- _TASK INSTRUCTIONS_
All lines from the one containing "removing grid points" through the final line of the entries are to be written out verbatim; no other line is to be included.

Start of EXTRACTED ENTRIES

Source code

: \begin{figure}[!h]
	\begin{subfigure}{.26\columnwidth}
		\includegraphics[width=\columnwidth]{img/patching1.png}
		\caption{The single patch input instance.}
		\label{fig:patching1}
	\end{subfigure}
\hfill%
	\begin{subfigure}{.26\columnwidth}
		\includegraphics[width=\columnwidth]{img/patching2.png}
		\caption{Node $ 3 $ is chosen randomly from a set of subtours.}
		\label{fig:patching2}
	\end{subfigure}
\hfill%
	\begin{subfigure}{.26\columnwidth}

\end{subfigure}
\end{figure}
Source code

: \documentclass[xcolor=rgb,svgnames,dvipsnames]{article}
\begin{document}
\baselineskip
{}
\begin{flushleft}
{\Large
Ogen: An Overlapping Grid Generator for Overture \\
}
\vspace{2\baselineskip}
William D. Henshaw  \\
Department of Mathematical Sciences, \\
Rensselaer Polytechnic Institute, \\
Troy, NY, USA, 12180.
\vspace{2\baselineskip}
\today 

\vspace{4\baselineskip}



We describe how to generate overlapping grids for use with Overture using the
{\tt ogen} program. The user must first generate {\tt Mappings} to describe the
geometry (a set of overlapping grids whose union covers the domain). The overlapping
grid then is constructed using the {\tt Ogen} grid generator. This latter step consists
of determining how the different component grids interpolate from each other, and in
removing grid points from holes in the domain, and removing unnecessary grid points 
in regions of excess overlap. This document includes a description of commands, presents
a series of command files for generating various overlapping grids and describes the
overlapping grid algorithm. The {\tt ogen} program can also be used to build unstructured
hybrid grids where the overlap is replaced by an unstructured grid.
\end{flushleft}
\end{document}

End of EXTRACTED ENTRIES

- _EXERCISE OUTPUT_
removing grid points from holes in the domain, and removing unnecessary grid points 
in regions of excess overlap. This document includes a description of commands, presents
a series of command files for generating various overlapping grids and describes the
overlapping grid algorithm. The {\tt ogen} program can also be used to build unstructured
hybrid grids where the overlap is replaced by an unstructured grid.
\end{flushleft}
\end{document}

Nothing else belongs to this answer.